Cada fin de año los virreyes de taifas se asoman a sus televisiones de cabecera a jugar a jefecitos del Estado de la señorita Pepis. De tradición califica Artur Mas esta costumbre discursiva, a pesar de que él sólo lleva un cuatrienio practicándola. Para esto quieren esas teles de juguete que luego dejan, como Canal Sur, sin campanadas a los que cometen el error de elegirlas para tomar las uvas de la (mala) suerte. Se dan pisto y prosopopeya de señores feudales rodeados de simbólicas escenografías de poder, aunque en el delirio de las brigadas de asesores de imagen alguno haya elegido este año el estrambótico decorado de ¡¡una bodega!! Allí se sienten fuertes, solemnes, institucionales, replicando a escala el atrezzo de la charla navideña del Rey con fondo de sus banderitas territoriales.
Todo el despilfarro clientelar de cientos de millones anuales enterrados en esos medios estériles se justifica en la víspera de Nochevieja con este aburrido protocolo de autocomplacencia: una pléyade de gobernantes de segundo nivel reflejados en el espejo sin azogue de una grandeza impostada de estadistas vocacionales.
Pocos retratos tan fieles existen en España de la distorsión del modelo autonómico. El Estado pseudofederal que la Constitución diseñó para encajar en un cierto equilibrio las tensiones territoriales ha derivado en un mapa de poder descentralizado que clona a escala los defectos de la vieja Administración de planta decimonónica y multiplica sus costes con un desparrame burocrático hipertrofiado. La cruda disputa presupuestaria por el reparto de los recursos financieros encuentra en esa diáspora de discursos su caricatura más ácida, cuando los jefes de unas comunidades endeudadas hasta la asfixia juegan sin pudor a suplantar papeles de jerarquía de Estado. Hubo un tiempo en que el poder se expresaba en la arquitectura a través de una demostración simbólica de rango.
Hoy, superada ya esa etapa en que los gobiernos de las autonomías se precipitaron a ocupar palacios más suntuosos que el de la Corona o la Presidencia del Gobierno y a financiar inútiles obras faraónicas a mayor gloria de su clientelismo, es la televisión la que simboliza el espacio de dominio político. Costosos y deficitarios aparatos de propaganda creados para sostener la hegemonía taifal de un nuevo caciquismo sobrevenido en el que destaca la arrogante y desahogada deslealtad de los nacionalismos.

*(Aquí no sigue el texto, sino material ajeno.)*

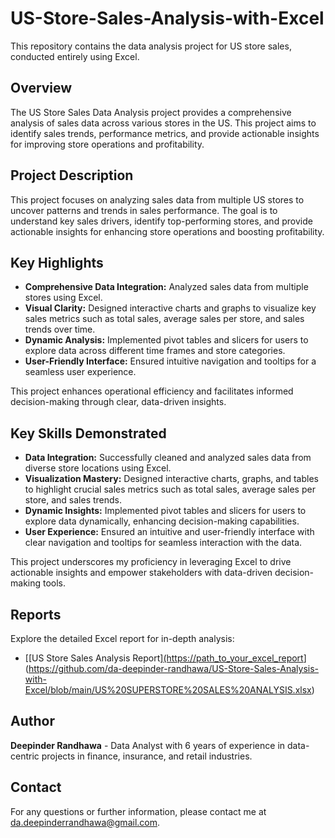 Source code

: # US-Store-Sales-Analysis-with-Excel

This repository contains the data analysis project for US store sales, conducted entirely using Excel.

## Overview

The US Store Sales Data Analysis project provides a comprehensive analysis of sales data across various stores in the US. This project aims to identify sales trends, performance metrics, and provide actionable insights for improving store operations and profitability.

## Project Description

This project focuses on analyzing sales data from multiple US stores to uncover patterns and trends in sales performance. The goal is to understand key sales drivers, identify top-performing stores, and provide actionable insights for enhancing store operations and boosting profitability.

## Key Highlights

- **Comprehensive Data Integration:** Analyzed sales data from multiple stores using Excel.
- **Visual Clarity:** Designed interactive charts and graphs to visualize key sales metrics such as total sales, average sales per store, and sales trends over time.
- **Dynamic Analysis:** Implemented pivot tables and slicers for users to explore data across different time frames and store categories.
- **User-Friendly Interface:** Ensured intuitive navigation and tooltips for a seamless user experience.

This project enhances operational efficiency and facilitates informed decision-making through clear, data-driven insights.

## Key Skills Demonstrated

- **Data Integration:** Successfully cleaned and analyzed sales data from diverse store locations using Excel.
- **Visualization Mastery:** Designed interactive charts, graphs, and tables to highlight crucial sales metrics such as total sales, average sales per store, and sales trends.
- **Dynamic Insights:** Implemented pivot tables and slicers for users to explore data dynamically, enhancing decision-making capabilities.
- **User Experience:** Ensured an intuitive and user-friendly interface with clear navigation and tooltips for seamless interaction with the data.

This project underscores my proficiency in leveraging Excel to drive actionable insights and empower stakeholders with data-driven decision-making tools.

## Reports

Explore the detailed Excel report for in-depth analysis:
- [[US Store Sales Analysis Report][(https://path_to_your_excel_report](https://github.com/da-deepinder-randhawa/US-Store-Sales-Analysis-with-Excel/blob/main/US%20SUPERSTORE%20SALES%20ANALYSIS.xlsx)](https://github.com/da-deepinder-randhawa/US-Store-Sales-Analysis-with-Excel/blob/main/US%20SUPERSTORE%20SALES%20ANALYSIS.xlsx)

## Author

**Deepinder Randhawa** - Data Analyst with 6 years of experience in data-centric projects in finance, insurance, and retail industries.

## Contact

For any questions or further information, please contact me at da.deepinderrandhawa@gmail.com.
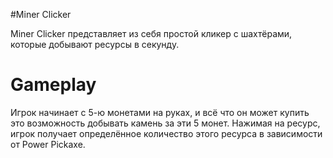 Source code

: #Miner Clicker

Miner Clicker представляет из себя простой кликер с шахтёрами, которые добывают ресурсы в секунду. 

# Gameplay

Игрок начинает с 5-ю монетами на руках, и всё что он может купить это возможность добывать камень за эти 5 монет. 
Нажимая на ресурс, игрок получает определённое количество этого ресурса в зависимости от Power Pickaxe. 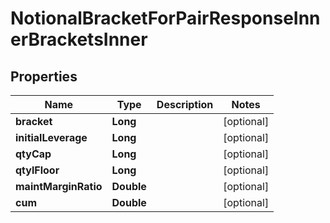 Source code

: 

# NotionalBracketForPairResponseInnerBracketsInner


## Properties

| Name | Type | Description | Notes |
|------------ | ------------- | ------------- | -------------|
|**bracket** | **Long** |  |  [optional] |
|**initialLeverage** | **Long** |  |  [optional] |
|**qtyCap** | **Long** |  |  [optional] |
|**qtylFloor** | **Long** |  |  [optional] |
|**maintMarginRatio** | **Double** |  |  [optional] |
|**cum** | **Double** |  |  [optional] |



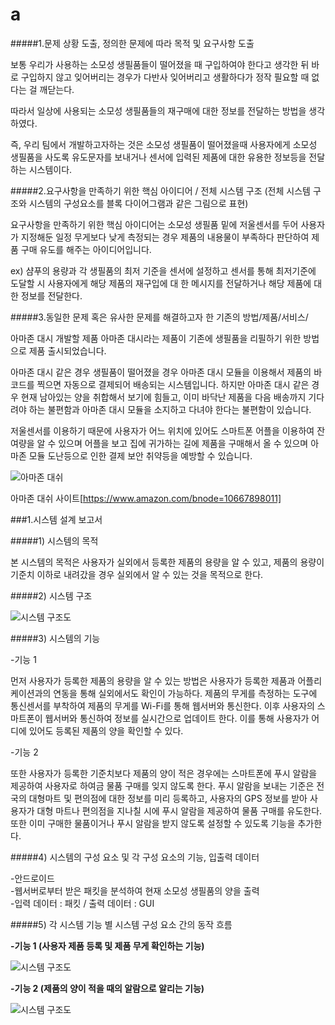 

# a #
#####1.문제 상황 도출, 정의한 문제에 따라 목적 및 요구사항 도출

보통 우리가 사용하는 소모성 생필품들이 떨어졌을 때 구입하여야 한다고 생각한 뒤 바로 구입하지 않고 잊어버리는 경우가 다반사 잊어버리고 생활하다가 정작 필요할 때 없다는 걸 깨닫는다. 

따라서 일상에 사용되는 소모성 생필품들의 재구매에 대한 정보를 전달하는 방법을 생각하였다.

즉, 우리 팀에서 개발하고자하는 것은 소모성 생필품이 떨어졌을때 사용자에게 소모성 생필품을 사도록 유도문자를 보내거나 센서에 입력된 제품에 대한 유용한 정보등을 전달하는 시스템이다.


#####2.요구사항을 만족하기 위한 핵심 아이디어 / 전체 시스템 구조 
(전체 시스템 구조와 시스템의 구성요소를 블록 다이어그램과 같은 그림으로 표현)

요구사항을 만족하기 위한 핵심 아이디어는 소모성 생필품 밑에 저울센서를 두어 사용자가 지정해둔 일정 무게보다 낮게 측정되는 경우 제품의 내용물이 부족하다 판단하여 제품 구매 유도를 해주는 아이디어입니다.

ex) 샴푸의 용량과 각 생필품의 최저 기준을 센서에 설정하고 센서를 통해 최저기준에 도달할 시 사용자에게 해당 제품의 재구입에 대 한 메시지를 전달하거나 해당 제품에 대한 정보를 전달한다. 

#####3.동일한 문제 혹은 유사한 문제를 해결하고자 한 기존의 방법/제품/서비스/

아마존 대시 개발할 제품 아마존 대시라는 제품이 기존에 생필품을 리필하기 위한 방법으로 제품 출시되었습니다.

아마존 대시 같은 경우 생필품이 떨어졌을 경우 아마존 대시 모듈을 이용해서 제품의 바코드를 찍으면 자동으로 결제되어 배송되는 시스템입니다. 하지만 아마존 대시 같은 경우 현재 남아있는 양을 취합해서 보기에 힘들고, 이미 바닥난 제품을 다음 배송까지 기다려야 하는 불편함과 아마존 대시 모듈을 소지하고 다녀야 한다는 불편함이 있습니다.

저울센서를 이용하기 때문에 사용자가 어느 위치에 있어도 스마트폰 어플을 이용하여 잔여량을 알 수 있으며 어플을 보고 집에 귀가하는 길에 제품을 구매해서 올 수 있으며 아마존 모듈 도난등으로 인한 결제 보안 취약등을 예방할 수 있습니다.

![아마존 대쉬](amazone_dash.PNG)

아마존 대쉬 사이트[https://www.amazon.com/bnode=10667898011]

###1.시스템 설계 보고서

#####1) 시스템의 목적

본 시스템의 목적은 사용자가 실외에서 등록한 제품의 용량을 알 수 있고, 제품의 용량이 기준치 이하로 내려갔을 경우 실외에서 알 수 있는 것을 목적으로 한다.

#####2) 시스템 구조

![시스템 구조도](시스템구조도.png)


#####3) 시스템의 기능

-기능 1

먼저 사용자가 등록한 제품의 용량을 알 수 있는 방법은 사용자가 등록한 제품과 어플리케이션과의 연동을 통해 실외에서도 확인이 가능하다. 제품의 무게를 측정하는 도구에 통신센서를 부착하여 제품의 무게를 Wi-Fi를 통해 웹서버와 통신한다. 이후 사용자의 스마트폰이 웹서버와 통신하여 정보를 실시간으로 업데이트 한다. 이를 통해 사용자가 어디에 있어도 등록된 제품의 양을 확인할 수 있다.

-기능 2

또한 사용자가 등록한 기준치보다 제품의 양이 적은 경우에는 스마트폰에 푸시 알람을 제공하여 사용자로 하여금 물품 구매를 잊지 않도록 한다. 푸시 알람을 보내는 기준은 전국의 대형마트 및 편의점에 대한 정보를 미리 등록하고, 사용자의 GPS 정보를 받아 사용자가 대형 마트나 편의점을 지나칠 시에 푸시 알람을 제공하여 물품 구매를 유도한다. 또한 이미 구매한 물품이거나 푸시 알람을 받지 않도록 설정할 수 있도록 기능을 추가한다.

#####4) 시스템의 구성 요소 및 각 구성 요소의 기능, 입출력 데이터<br>



-안드로이드<br>
-웹서버로부터 받은 패킷을 분석하여 현재 소모성 생필품의 양을 출력<br>
-입력 데이터 : 패킷 / 출력 데이터 : GUI<br>

#####5) 각 시스템 기능 별 시스템 구성 요소 간의 동작 흐름

**-기능 1 (사용자 제품 등록 및 제품 무게 확인하는 기능)**

![시스템 구조도](function1.png)

**-기능 2 (제품의 양이 적을 때의 알람으로 알리는 기능)**

![시스템 구조도](function2.png)

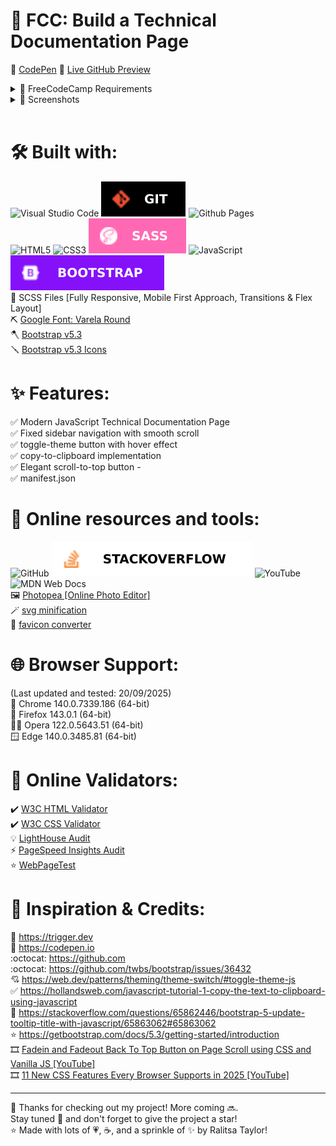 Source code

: # 🚀 FCC: Build a Technical Documentation Page

📝 [CodePen](https://codepen.io/ralitsataylor/pen/zgvWKQ/)
🔗 [Live GitHub Preview](https://ralitsataylor.github.io/fcc-tech-doc-page/)

<details>
<summary>🎯 FreeCodeCamp Requirements</summary>

<br>

![FreeCodeCamp](https://img.shields.io/badge/Freecodecamp-%23123.svg?&style=for-the-badge&logo=freecodecamp&logoColor=green/)

Responsive Web Design Projects - Build a Technical Documentation Page Objective:

Objective: Build an app that is functionally similar to https://codepen.io/freeCodeCamp/full/NdrKKL. Do not copy this demo project.

Fulfill the below user stories and get all of the tests to pass. Give it your own personal style.

> You can use HTML, JavaScript, and CSS to complete this project. Plain CSS is recommended because that is what the lessons have covered so far and you should get some practice with plain CSS. You can use Bootstrap or SASS if you choose. Additional technologies (just for example jQuery, React, Angular, or Vue) are not recommended for this project, and using them is at your own risk. Other projects will give you a chance to work with different technology stacks like React. We will accept and try to fix all issue reports that use the suggested technology stack for this project. Happy coding!

✅ User Story #1: I can see a main element with a corresponding id="main-doc", which contains the page's main content (technical documentation).                                                                                                                             
5️⃣ User Story #2: Within the #main-doc element, I can see several section elements, each with a class of main-section. There should be a minimum of 5.                                                                                                                               
ℹ️ User Story #3: The first element within each .main-section should be a header element which contains text that describes the topic of that section.                                                                                                                               
🆔 User Story #4: Each section element with the class of main-section should also have an id that corresponds with the text of each header contained within it. Any spaces should be replaced with underscores (e.g. The section that contains the header "JavaScript and Java" should have a corresponding id="JavaScript_and_Java").                                                                                             
🔟 User Story #5: The .main-section elements should contain at least 10 p elements total (not each).                                        
5️⃣ User Story #6: The .main-section elements should contain at least 5 code elements total (not each).                                     
5️⃣ User Story #7: The .main-section elements should contain at least 5 li items total (not each).                                          
📝 User Story #8: I can see a nav element with a corresponding id="navbar".                                                                 
🧭 User Story #9: The navbar element should contain one header element which contains text that describes the topic of the technical documentation.                                                                                                                              
🔗 User Story #10: Additionally, the navbar should contain link (a) elements with the class of nav-link. There should be one for every element with the class main-section.                                                                                                        
📌 User Story #11: The header element in the navbar must come before any link (a) elements in the navbar.                                   
🔃 User Story #12: Each element with the class of nav-link should contain text that corresponds to the header text within each section (e.g. if you have a "Hello world" section/header, your navbar should have an element which contains the text "Hello world").                   
🏃‍♂️ User Story #13: When I click on a navbar element, the page should navigate to the corresponding section of the main-doc element (e.g. If I click on a nav-link element that contains the text "Hello world", the page navigates to a section element that has that id and contains the corresponding header).                                                                                                         
💻 User Story #14: On regular sized devices (laptops, desktops), the element with id="navbar" should be shown on the left side of the screen and should always be visible to the user.                                                                                        
📱 User Story #15: My Technical Documentation page should use at least one media query.                                                     

You can build your project by forking this [CodePen pen](https://codepen.io/freeCodeCamp/pen/MJjpwO/).
Or you can use this CDN link to run the tests in any environment you like:
https://cdn.freecodecamp.org/testable-projects-fcc/v1/bundle.js.
Once you're done, submit the URL to your working project with all its tests passing.
Remember to use the [Read-Search-Ask](https://www.freecodecamp.org/forum/t/how-to-get-help-when-you-are-stuck/19514/) method if you get stuck.

</details>

<details>
<summary>📸 Screenshots</summary>

## 🖥️ Desktop preview:
<img src="dist/img/fcc-tech-doc-page-light-copy-desktop-preview.png" loading="lazy">
<img src="dist/img/fcc-tech-doc-page-light-copied-desktop-preview.png" loading="lazy">
<img src="dist/img/fcc-tech-doc-page-dark-copy-desktop-preview.png" loading="lazy">
<img src="dist/img/fcc-tech-doc-page-dark-copied-desktop-preview.png" loading="lazy">

<table>
  <tr>
    <td colspan="2">📱 Tablet preview:</td>
  </tr>
  <tr>
    <td><img src="dist/img/fcc-tech-doc-page-light-tablet-preview.png" loading="lazy"></td>
    <td><img src="dist/img/fcc-tech-doc-page-dark-tablet-preview.png" loading="lazy"></td>
  </tr>
</table>

<table>
  <tr>
    <td colspan="2">📱 Mobile Preview:</td>
  </tr>
  <tr>
    <td><img src="dist/img/fcc-tech-doc-page-light-copy-mobile-preview.png" loading="lazy"></td>
    <td><img src="dist/img/fcc-tech-doc-page-light-copied-mobile-preview.png" loading="lazy"></td>
  </tr>
  <tr>
    <td><img src="dist/img/fcc-tech-doc-page-dark-copy-mobile-preview.png" loading="lazy"></td>
    <td><img src="dist/img/fcc-tech-doc-page-dark-copied-mobile-preview.png" loading="lazy"></td>
  </tr>
 </table>

<br>

# 🏅 W3C HTML Validator
<img src="dist/img/fcc-tech-doc-page-w3c-html-validator.png" loading="lazy">

<br>

# 🏅 W3C CSS Validator
<img src="dist/img/fcc-tech-doc-page-w3c-css-validator.png" loading="lazy">

<br>

# 🌈 Chrome LightHouse Audit

Desktop:

<img src="dist/img/fcc-tech-doc-page-light-house-audit-desktop.png" loading="lazy">

<br>

Mobile:

<img src="dist/img/fcc-tech-doc-page-light-house-audit-mobile.png" loading="lazy">

<br>

# ⚡ PageSpeed Insights Results

Desktop:

<img src="dist/img/fcc-tech-doc-page-pagespeed-insights-desktop.png" loading="lazy">

<br>

Mobile:

<img src="dist/img/fcc-tech-doc-page-pagespeed-insights-mobile.png" loading="lazy">

</details>  
        
<br>

# 🛠️ Built with:
![Visual Studio Code](https://img.shields.io/badge/Visual%20Studio%20Code-0078d7.svg?style=for-the-badge&logo=visual-studio-code&logoColor=white/)
<img src="./dist/img/svgs/git.svg?sanitize=true" alt="Git icon" loading="lazy"> ![Github Pages](https://img.shields.io/badge/github%20pages-121013?style=for-the-badge&logo=github&logoColor=white/)                                                                       
![HTML5](https://img.shields.io/badge/html5-%23FFFFFF.svg?style=for-the-badge&logo=html5&logoColor=white/) ![CSS3](https://img.shields.io/badge/css3-%231572B6.svg?style=for-the-badge&logo=css3&logoColor=white/) <img src="./dist/img/svgs/sass.svg?sanitize=true" alt="Sass icon" loading="lazy"> ![JavaScript](https://img.shields.io/badge/javascript-%23323330.svg?style=for-the-badge&logo=javascript&logoColor=%23F7DF1E/) <img src="./dist/img/svgs/bootstrap.svg?sanitize=true" alt="Bootstrap icon" loading="lazy">      
🔨 SCSS Files [Fully Responsive, Mobile First Approach, Transitions & Flex Layout]                                                               
⛏️ [Google Font: Varela Round](https://fonts.google.com/specimen/Varela+Round/)                                                             
🪓 [Bootstrap v5.3](https://getbootstrap.com/docs/5.3/getting-started/introduction/)                                                        
🪛 [Bootstrap v5.3 Icons](https://icons.getbootstrap.com/)                                                                                  

# ✨ Features:
✅ Modern JavaScript Technical Documentation Page                                                                                            
✅ Fixed sidebar navigation with smooth scroll                                                                                               
✅ toggle-theme button with hover effect                                                                                                     
✅ copy-to-clipboard implementation                                                                                                          
✅ Elegant scroll-to-top button                                                                                                     -            
✅ manifest.json                                                                                                                                

# 🧰 Online resources and tools:
![GitHub](https://img.shields.io/badge/github-%23121011.svg?style=for-the-badge&logo=github&logoColor=white/) <img src="./dist/img/svgs/stackoverflow.svg?sanitize=true" alt="StackOverflow icon" loading="lazy"> ![YouTube](https://img.shields.io/badge/YouTube-%23FF0000.svg?style=for-the-badge&logo=YouTube&logoColor=white/) ![MDN Web Docs](https://img.shields.io/badge/MDN_Web_Docs-black?style=for-the-badge&logo=mdnwebdocs&logoColor=white/)                                                                      
🖼️ [Photopea [Online Photo Editor]](https://www.photopea.com/)      
🪄 [svg minification](https://www.svgviewer.dev/)                                                                                                
🌃 [favicon converter](https://favicon.io/favicon-converter/)                                                                                   

# 🌐 Browser Support:
(Last updated and tested: 20/09/2025)                                                                                                       
🌟 Chrome 140.0.7339.186 (64-bit)                                                                                                           
🦊 Firefox 143.0.1 (64-bit)                                                                                                                 
🏴‍☠️ Opera 122.0.5643.51 (64-bit)                                                                                                        
🪟 Edge 140.0.3485.81 (64-bit)    

# 🧪 Online Validators:
✔️ [W3C HTML Validator](https://validator.w3.org/)                                                                                          
✔️ [W3C CSS Validator](https://jigsaw.w3.org/css-validator/)                                                                           
💡 [LightHouse Audit](https://developers.google.com/web/tools/lighthouse/)                                                                  
⚡ [PageSpeed Insights Audit](https://pagespeed.web.dev/)                                                                                         
⭐ [WebPageTest](https://www.webpagetest.org/)                                                                                               

# 🌟 Inspiration & Credits:
💜 https://trigger.dev                                                                                                                      
📝 https://codepen.io                                                                                                                       
:octocat: https://github.com                                                                                                                
:octocat: https://github.com/twbs/bootstrap/issues/36432                                                                                    
💘 https://web.dev/patterns/theming/theme-switch/#toggle-theme-js                                                                           
✅ https://hollandsweb.com/javascript-tutorial-1-copy-the-text-to-clipboard-using-javascript                                                 
🙌 https://stackoverflow.com/questions/65862446/bootstrap-5-update-tooltip-title-with-javascript/65863062#65863062                          
⭐ https://getbootstrap.com/docs/5.3/getting-started/introduction                                                                            
🎞️ [Fadein and Fadeout Back To Top Button on Page Scroll using CSS and Vanilla JS [YouTube]](https://youtu.be/Pd71ZZeIhaI/)   
🎞️ [11 New CSS Features Every Browser Supports in 2025 [YouTube]](https://www.youtube.com/watch?v=55uUK-iJeNM)                             

---
  
🙌 Thanks for checking out my project! More coming 🔜.                                                                                      
Stay tuned 🚀 and don't forget to give the project a star!                                                                                 
⭐ Made with lots of 💗, ☕, and a sprinkle of ✨ by Ralitsa Taylor!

Esto es lo que hay. Los partidos se han feudalizado al convertirse en meras yuxtaposiciones de baronías y el propio Estado se ha dejado centrifugar en ambiguas réplicas estructurales. La ausencia de un modelo de cohesión nacional brilla en la plétora de presidentes entregados al autohomenaje de una exhibición explícita de soberanía fraccionada. El verdadero hecho diferencial de las autonomías era éste: élites dirigentes atrincheradas en sus televisiones de cámara.